AGUAS DE PRIMAVERA – IVÁN TURGUÉNIEV – CAPÍTULO 33
Bueno, a ver, bajo las aguas de primavera que nos regaló este viernes. Resulta que en 1840, un joven aristócrata ruso, Dmitri Sanin, regresaba a su casa después de un largo viaje por Europa. En Alemania, se enamora locamente de una hermosa muchacha de una tienda de pastelería, Gemma Rosselli, quien rompe su compromiso para casarse con él. Con el fin de financiar la boda, Dmitri se remonta a Rusia a vender su patrimonio familiar a la princesa María Nikolaevna, esposa de un antiguo compañero de colegio… Estoy pensando en los triangulitos de hojaldre alemán con manzana y brie con que maridaremos el primer blend del Té Literario. Los triángulos siempre son difíciles… Los dejo con el Capítulo 33 y toda la intriga hasta el lunes. Que pasen un hermoso fin de semana!

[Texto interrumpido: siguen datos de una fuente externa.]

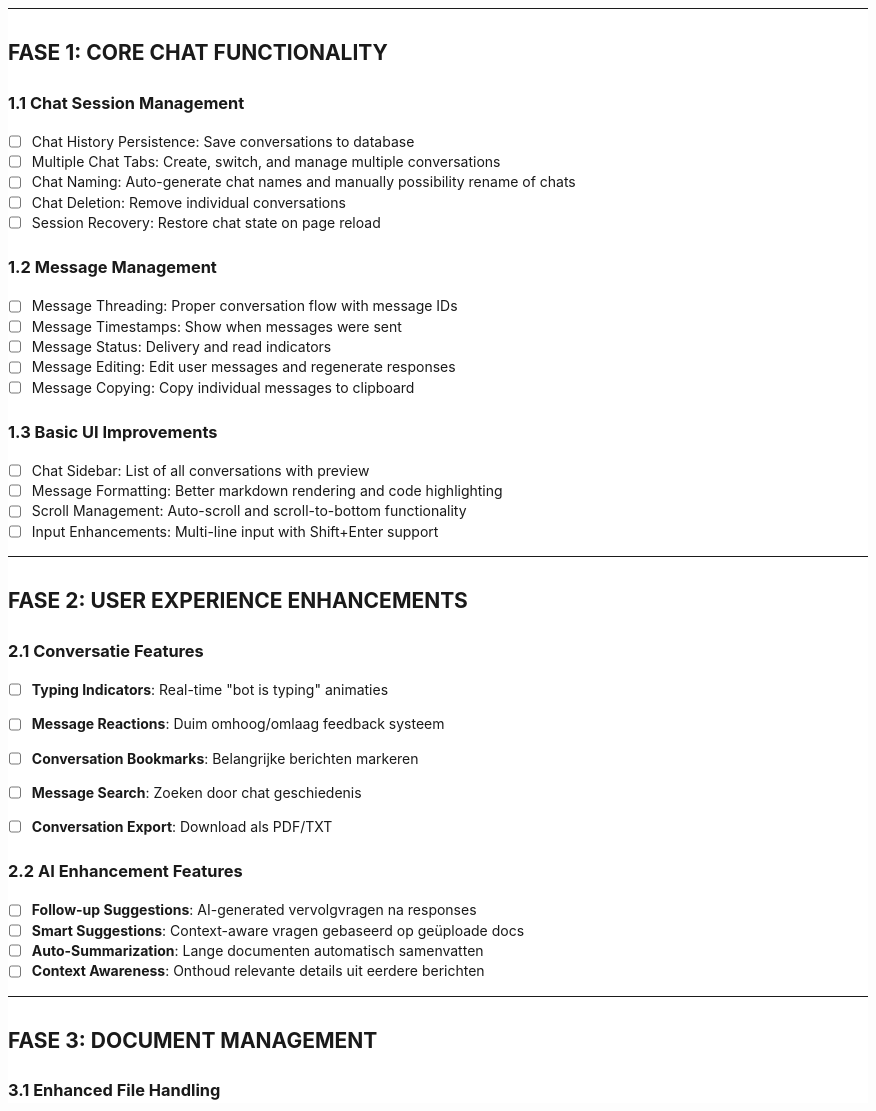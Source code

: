 ***

## FASE 1: CORE CHAT FUNCTIONALITY

### 1.1 Chat Session Management
- [ ] Chat History Persistence: Save conversations to database
- [ ] Multiple Chat Tabs: Create, switch, and manage multiple conversations  
- [ ] Chat Naming: Auto-generate chat names and manually possibility rename of chats
- [ ] Chat Deletion: Remove individual conversations
- [ ] Session Recovery: Restore chat state on page reload

### 1.2 Message Management
- [ ] Message Threading: Proper conversation flow with message IDs
- [ ] Message Timestamps: Show when messages were sent
- [ ] Message Status: Delivery and read indicators
- [ ] Message Editing: Edit user messages and regenerate responses
- [ ] Message Copying: Copy individual messages to clipboard

### 1.3 Basic UI Improvements
- [ ] Chat Sidebar: List of all conversations with preview
- [ ] Message Formatting: Better markdown rendering and code highlighting
- [ ] Scroll Management: Auto-scroll and scroll-to-bottom functionality
- [ ] Input Enhancements: Multi-line input with Shift+Enter support

***

## FASE 2: USER EXPERIENCE ENHANCEMENTS

### 2.1 Conversatie Features

- [ ] **Typing Indicators**: Real-time "bot is typing" animaties
- [ ] **Message Reactions**: Duim omhoog/omlaag feedback systeem
- [ ] **Conversation Bookmarks**: Belangrijke berichten markeren
- [ ] **Message Search**: Zoeken door chat geschiedenis
- [ ] **Conversation Export**: Download als PDF/TXT


### 2.2 AI Enhancement Features

- [ ] **Follow-up Suggestions**: AI-generated vervolgvragen na responses
- [ ] **Smart Suggestions**: Context-aware vragen gebaseerd op geüploade docs
- [ ] **Auto-Summarization**: Lange documenten automatisch samenvatten
- [ ] **Context Awareness**: Onthoud relevante details uit eerdere berichten

***

## FASE 3: DOCUMENT MANAGEMENT 

### 3.1 Enhanced File Handling
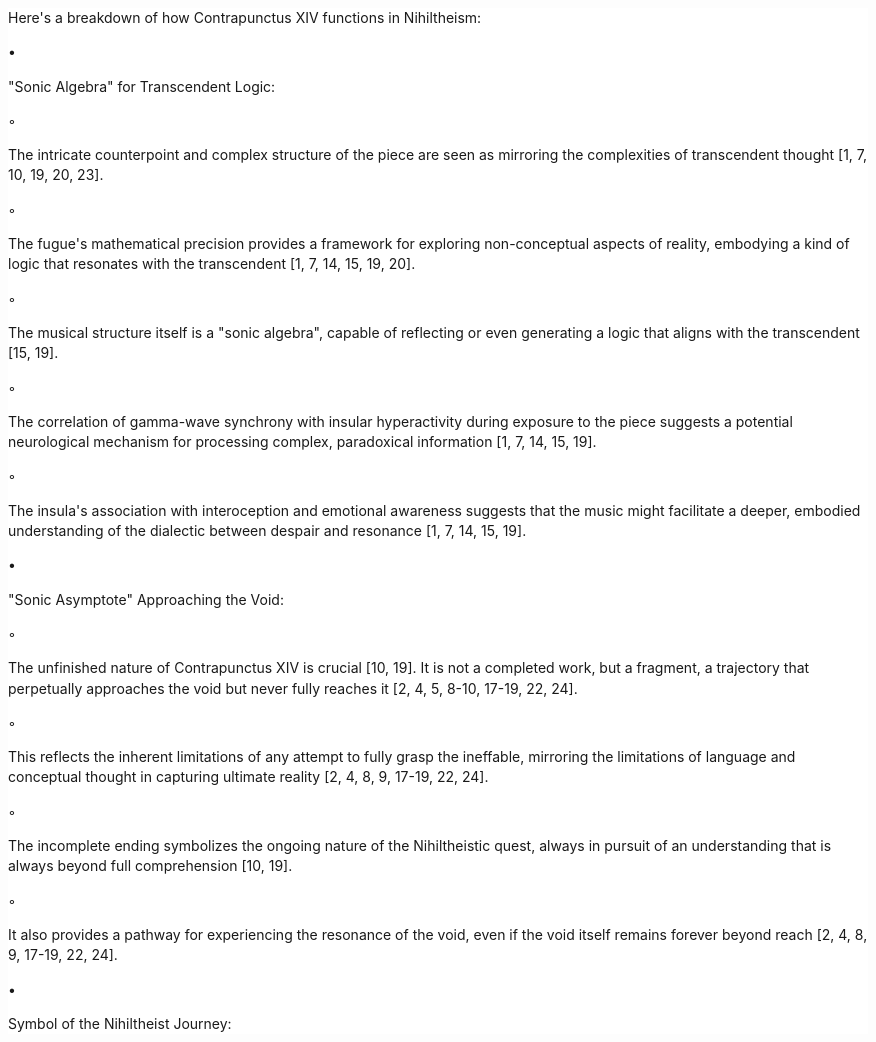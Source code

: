 Here's a breakdown of how Contrapunctus XIV functions in Nihiltheism:

•

"Sonic Algebra" for Transcendent Logic:

◦

The intricate counterpoint and complex structure of the piece are seen as mirroring the complexities of transcendent thought [1, 7, 10, 19, 20, 23].

◦

The fugue's mathematical precision provides a framework for exploring non-conceptual aspects of reality, embodying a kind of logic that resonates with the transcendent [1, 7, 14, 15, 19, 20].

◦

The musical structure itself is a "sonic algebra", capable of reflecting or even generating a logic that aligns with the transcendent [15, 19].

◦

The correlation of gamma-wave synchrony with insular hyperactivity during exposure to the piece suggests a potential neurological mechanism for processing complex, paradoxical information [1, 7, 14, 15, 19].

◦

The insula's association with interoception and emotional awareness suggests that the music might facilitate a deeper, embodied understanding of the dialectic between despair and resonance [1, 7, 14, 15, 19].

•

"Sonic Asymptote" Approaching the Void:

◦

The unfinished nature of Contrapunctus XIV is crucial [10, 19]. It is not a completed work, but a fragment, a trajectory that perpetually approaches the void but never fully reaches it [2, 4, 5, 8-10, 17-19, 22, 24].

◦

This reflects the inherent limitations of any attempt to fully grasp the ineffable, mirroring the limitations of language and conceptual thought in capturing ultimate reality [2, 4, 8, 9, 17-19, 22, 24].

◦

The incomplete ending symbolizes the ongoing nature of the Nihiltheistic quest, always in pursuit of an understanding that is always beyond full comprehension [10, 19].

◦

It also provides a pathway for experiencing the resonance of the void, even if the void itself remains forever beyond reach [2, 4, 8, 9, 17-19, 22, 24].

•

Symbol of the Nihiltheist Journey:

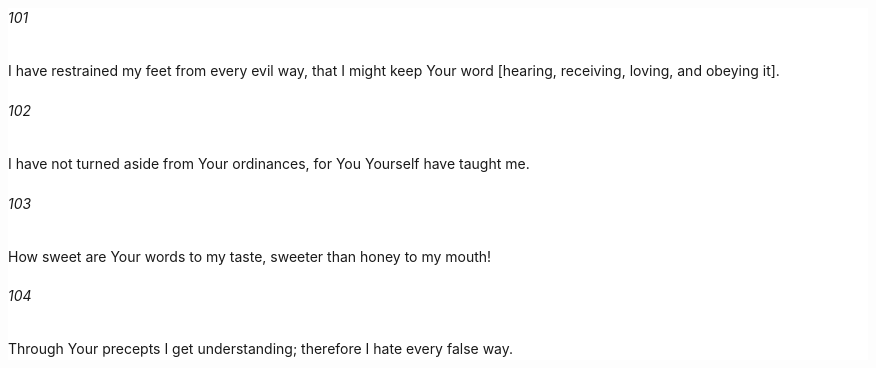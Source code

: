 











###### 101 






I have restrained my feet from every evil way, that I might keep Your word [hearing, receiving, loving, and obeying it]. 













###### 102 






I have not turned aside from Your ordinances, for You Yourself have taught me. 













###### 103 






How sweet are Your words to my taste, sweeter than honey to my mouth! 













###### 104 






Through Your precepts I get understanding; therefore I hate every false way. 
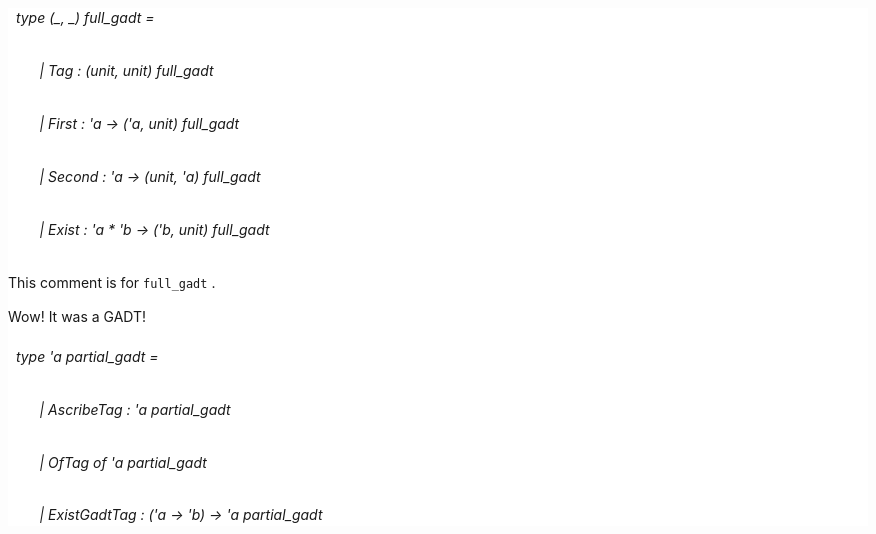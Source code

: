 <a id="type-full_gadt"></a>
###### &nbsp; type (_, _) full_gadt = 

<a id="type-full_gadt.Tag"></a>
###### &nbsp; &nbsp; &nbsp; &nbsp; | Tag : (unit, unit) full_gadt

 



<a id="type-full_gadt.First"></a>
###### &nbsp; &nbsp; &nbsp; &nbsp; | First : 'a -> ('a, unit) full_gadt

 



<a id="type-full_gadt.Second"></a>
###### &nbsp; &nbsp; &nbsp; &nbsp; | Second : 'a -> (unit, 'a) full_gadt

 



<a id="type-full_gadt.Exist"></a>
###### &nbsp; &nbsp; &nbsp; &nbsp; | Exist : 'a * 'b -> ('b, unit) full_gadt

 



This comment is for  `` full_gadt `` .


Wow! It was a GADT!




<a id="type-partial_gadt"></a>
###### &nbsp; type 'a partial_gadt = 

<a id="type-partial_gadt.AscribeTag"></a>
###### &nbsp; &nbsp; &nbsp; &nbsp; | AscribeTag : 'a partial_gadt

 



<a id="type-partial_gadt.OfTag"></a>
###### &nbsp; &nbsp; &nbsp; &nbsp; | OfTag of 'a partial_gadt

 



<a id="type-partial_gadt.ExistGadtTag"></a>
###### &nbsp; &nbsp; &nbsp; &nbsp; | ExistGadtTag : ('a -> 'b) -> 'a partial_gadt

 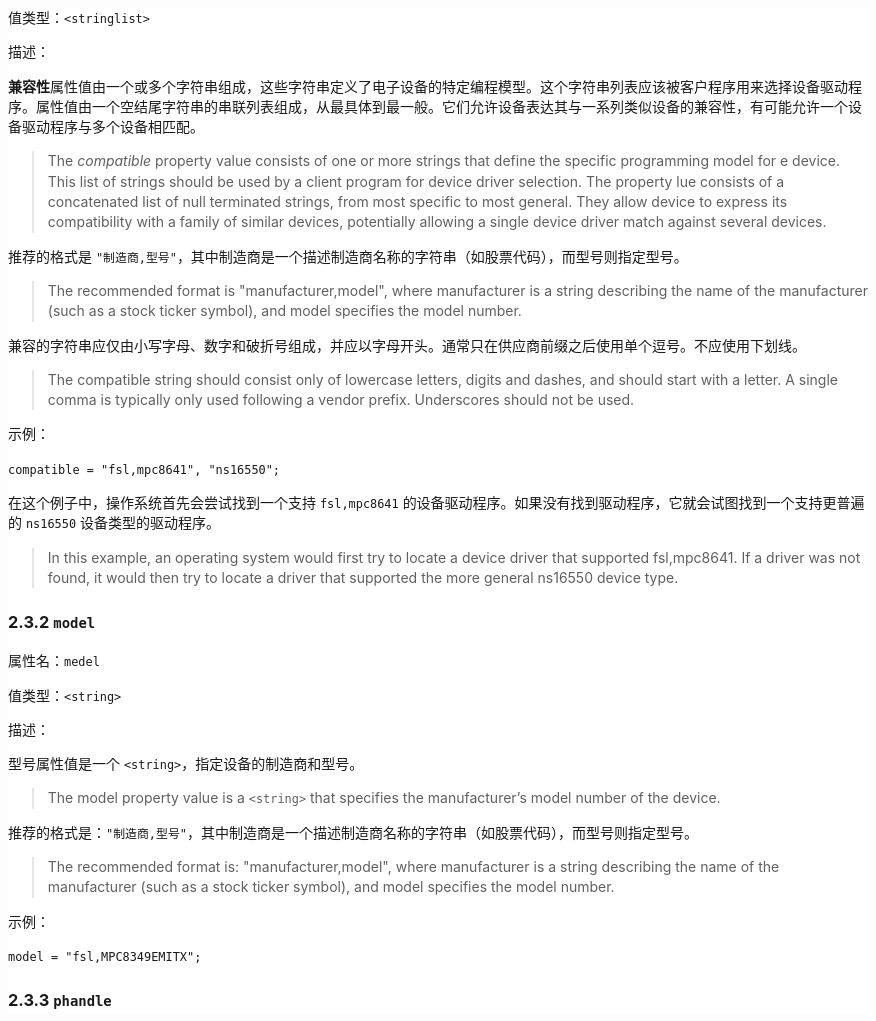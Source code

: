 值类型：`<stringlist>`

描述：

**兼容性**属性值由一个或多个字符串组成，这些字符串定义了电子设备的特定编程模型。这个字符串列表应该被客户程序用来选择设备驱动程序。属性值由一个空结尾字符串的串联列表组成，从最具体到最一般。它们允许设备表达其与一系列类似设备的兼容性，有可能允许一个设备驱动程序与多个设备相匹配。

> The *compatible* property value consists of one or more strings that define the specific programming model for e device. This list of strings should be used by a client program for device driver selection. The property lue consists of a concatenated list of null terminated strings, from most specific to most general. They allow device to express its compatibility with a family of similar devices, potentially allowing a single device driver  match against several devices.

推荐的格式是 `"制造商,型号"`，其中制造商是一个描述制造商名称的字符串（如股票代码），而型号则指定型号。

> The recommended format is "manufacturer,model", where manufacturer is a string describing the name of the manufacturer (such as a stock ticker symbol), and model specifies the model number.

兼容的字符串应仅由小写字母、数字和破折号组成，并应以字母开头。通常只在供应商前缀之后使用单个逗号。不应使用下划线。

> The compatible string should consist only of lowercase letters, digits and dashes, and should start with a letter. A single comma is typically only used following a vendor prefix. Underscores should not be used.

示例：

```dts
compatible = "fsl,mpc8641", "ns16550";
```

在这个例子中，操作系统首先会尝试找到一个支持 `fsl,mpc8641` 的设备驱动程序。如果没有找到驱动程序，它就会试图找到一个支持更普遍的 `ns16550` 设备类型的驱动程序。

> In this example, an operating system would first try to locate a device driver that supported fsl,mpc8641. If a driver was not found, it would then try to locate a driver that supported the more general ns16550 device type.

### 2.3.2 `model`

属性名：`medel`

值类型：`<string>`

描述：

型号属性值是一个 `<string>`，指定设备的制造商和型号。

> The model property value is a `<string>` that specifies the manufacturer’s model number of the device.

推荐的格式是：`"制造商,型号"`，其中制造商是一个描述制造商名称的字符串（如股票代码），而型号则指定型号。

> The recommended format is: "manufacturer,model", where manufacturer is a string describing the name of the manufacturer (such as a stock ticker symbol), and model specifies the model number.

示例：

```dts
model = "fsl,MPC8349EMITX";
```

### 2.3.3 `phandle`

AGUAS DE PRIMAVERA – IVÁN TURGUÉNIEV – CAPÍTULO 33
En nuestros días, entre Francfort y Wiesbaden no hay una hora por ferrocarril; pero en aquellos tiempos eran tres horas de camino por la posta, y cinco relevos de caballos. Pólozov, medio dormido, se bamboleaba suavemente con un tabaco en los labios; hablaba muy poco, y no miró ni una sola vez por la ventanilla; los parajes pintorescos no tenían para él nada de interesante, y hasta declaró que «¡la naturaleza lo aburría mortalmente!» Sanin tampoco decía nada, y no admiraba el paisaje: tenía otra cosa en la cabeza. Estaba absorto en sus pensamientos y recuerdos. A cada parada, Pólozov ajustaba sus cuentas, comprobaba el tiempo transcurrido y recompensaba a los postillones, poco o mucho, según su celo. A la mitad del camino, sacó dos naranjas del cesto de las provisiones, eligió la mejor y ofreció la otra a Sanin. Este miró fijamente a su compañero de viaje, y de pronto prorrumpió en carcajadas.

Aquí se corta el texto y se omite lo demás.